■ ACTION ITEM ■
Filter the records for lines holding the string "include".

■ DATA UNDER STUDY ■
Segment Open
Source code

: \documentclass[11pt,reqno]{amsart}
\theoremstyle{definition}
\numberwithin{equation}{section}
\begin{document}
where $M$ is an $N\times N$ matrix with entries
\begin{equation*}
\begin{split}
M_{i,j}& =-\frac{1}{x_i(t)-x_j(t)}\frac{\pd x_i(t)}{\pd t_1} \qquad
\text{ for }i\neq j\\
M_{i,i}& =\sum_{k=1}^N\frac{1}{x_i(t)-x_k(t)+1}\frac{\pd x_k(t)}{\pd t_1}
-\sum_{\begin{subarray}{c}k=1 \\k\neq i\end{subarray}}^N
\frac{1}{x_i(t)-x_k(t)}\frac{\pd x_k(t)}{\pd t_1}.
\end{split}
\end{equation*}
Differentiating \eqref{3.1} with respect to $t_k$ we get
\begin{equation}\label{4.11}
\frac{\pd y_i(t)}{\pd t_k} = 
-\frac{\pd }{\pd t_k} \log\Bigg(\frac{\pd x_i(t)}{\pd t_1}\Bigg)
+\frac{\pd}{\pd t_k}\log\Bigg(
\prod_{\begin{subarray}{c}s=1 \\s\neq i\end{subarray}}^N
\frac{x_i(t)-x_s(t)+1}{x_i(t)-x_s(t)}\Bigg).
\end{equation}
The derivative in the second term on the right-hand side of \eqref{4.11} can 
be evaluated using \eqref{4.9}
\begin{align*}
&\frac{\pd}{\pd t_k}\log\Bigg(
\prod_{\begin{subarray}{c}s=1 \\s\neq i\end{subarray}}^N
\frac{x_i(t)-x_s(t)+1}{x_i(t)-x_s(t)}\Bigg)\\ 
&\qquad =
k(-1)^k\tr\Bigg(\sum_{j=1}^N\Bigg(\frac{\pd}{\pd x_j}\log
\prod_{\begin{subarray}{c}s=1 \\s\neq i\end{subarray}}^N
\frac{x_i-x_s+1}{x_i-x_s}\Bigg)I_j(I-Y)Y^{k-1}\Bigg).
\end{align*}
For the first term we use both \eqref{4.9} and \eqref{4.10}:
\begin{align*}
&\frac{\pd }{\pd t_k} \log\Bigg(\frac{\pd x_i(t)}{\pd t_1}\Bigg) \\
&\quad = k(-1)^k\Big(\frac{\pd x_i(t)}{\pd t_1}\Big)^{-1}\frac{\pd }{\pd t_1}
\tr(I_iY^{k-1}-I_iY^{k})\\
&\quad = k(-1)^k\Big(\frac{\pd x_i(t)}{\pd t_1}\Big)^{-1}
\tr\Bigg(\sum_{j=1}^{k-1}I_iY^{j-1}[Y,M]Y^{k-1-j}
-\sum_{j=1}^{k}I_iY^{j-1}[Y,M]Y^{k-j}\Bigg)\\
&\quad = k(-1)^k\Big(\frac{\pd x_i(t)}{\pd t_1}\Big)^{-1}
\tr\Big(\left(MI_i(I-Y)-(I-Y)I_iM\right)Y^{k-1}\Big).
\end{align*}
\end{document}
Segment Closed
Segment Open
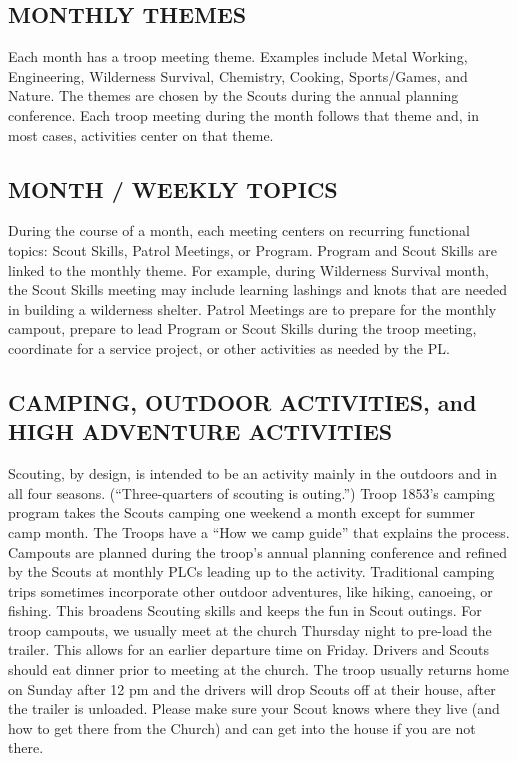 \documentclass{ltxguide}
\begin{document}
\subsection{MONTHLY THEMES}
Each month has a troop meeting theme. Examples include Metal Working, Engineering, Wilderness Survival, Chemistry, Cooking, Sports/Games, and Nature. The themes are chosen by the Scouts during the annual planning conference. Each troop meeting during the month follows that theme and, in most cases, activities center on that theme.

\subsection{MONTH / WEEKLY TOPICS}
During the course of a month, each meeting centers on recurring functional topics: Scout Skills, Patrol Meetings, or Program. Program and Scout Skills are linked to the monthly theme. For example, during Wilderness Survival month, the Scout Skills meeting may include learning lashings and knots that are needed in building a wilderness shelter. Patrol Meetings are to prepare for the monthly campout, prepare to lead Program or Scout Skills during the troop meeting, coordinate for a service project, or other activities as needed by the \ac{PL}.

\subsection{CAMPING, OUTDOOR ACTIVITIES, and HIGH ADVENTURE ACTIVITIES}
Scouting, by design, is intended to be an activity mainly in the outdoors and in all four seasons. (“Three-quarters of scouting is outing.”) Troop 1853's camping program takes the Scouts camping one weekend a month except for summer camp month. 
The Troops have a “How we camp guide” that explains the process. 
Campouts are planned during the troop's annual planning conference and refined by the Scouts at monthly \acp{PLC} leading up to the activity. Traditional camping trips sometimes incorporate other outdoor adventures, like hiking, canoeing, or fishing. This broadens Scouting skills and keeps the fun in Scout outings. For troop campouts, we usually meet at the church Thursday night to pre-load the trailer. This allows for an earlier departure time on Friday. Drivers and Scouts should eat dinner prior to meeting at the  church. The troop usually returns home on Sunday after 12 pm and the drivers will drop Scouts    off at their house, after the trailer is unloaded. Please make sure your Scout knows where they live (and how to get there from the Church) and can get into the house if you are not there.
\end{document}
Segment Closed
■ REPLY ■
Each month has a troop meeting theme. Examples include Metal Working, Engineering, Wilderness Survival, Chemistry, Cooking, Sports/Games, and Nature. The themes are chosen by the Scouts during the annual planning conference. Each troop meeting during the month follows that theme and, in most cases, activities center on that theme.
During the course of a month, each meeting centers on recurring functional topics: Scout Skills, Patrol Meetings, or Program. Program and Scout Skills are linked to the monthly theme. For example, during Wilderness Survival month, the Scout Skills meeting may include learning lashings and knots that are needed in building a wilderness shelter. Patrol Meetings are to prepare for the monthly campout, prepare to lead Program or Scout Skills during the troop meeting, coordinate for a service project, or other activities as needed by the \ac{PL}.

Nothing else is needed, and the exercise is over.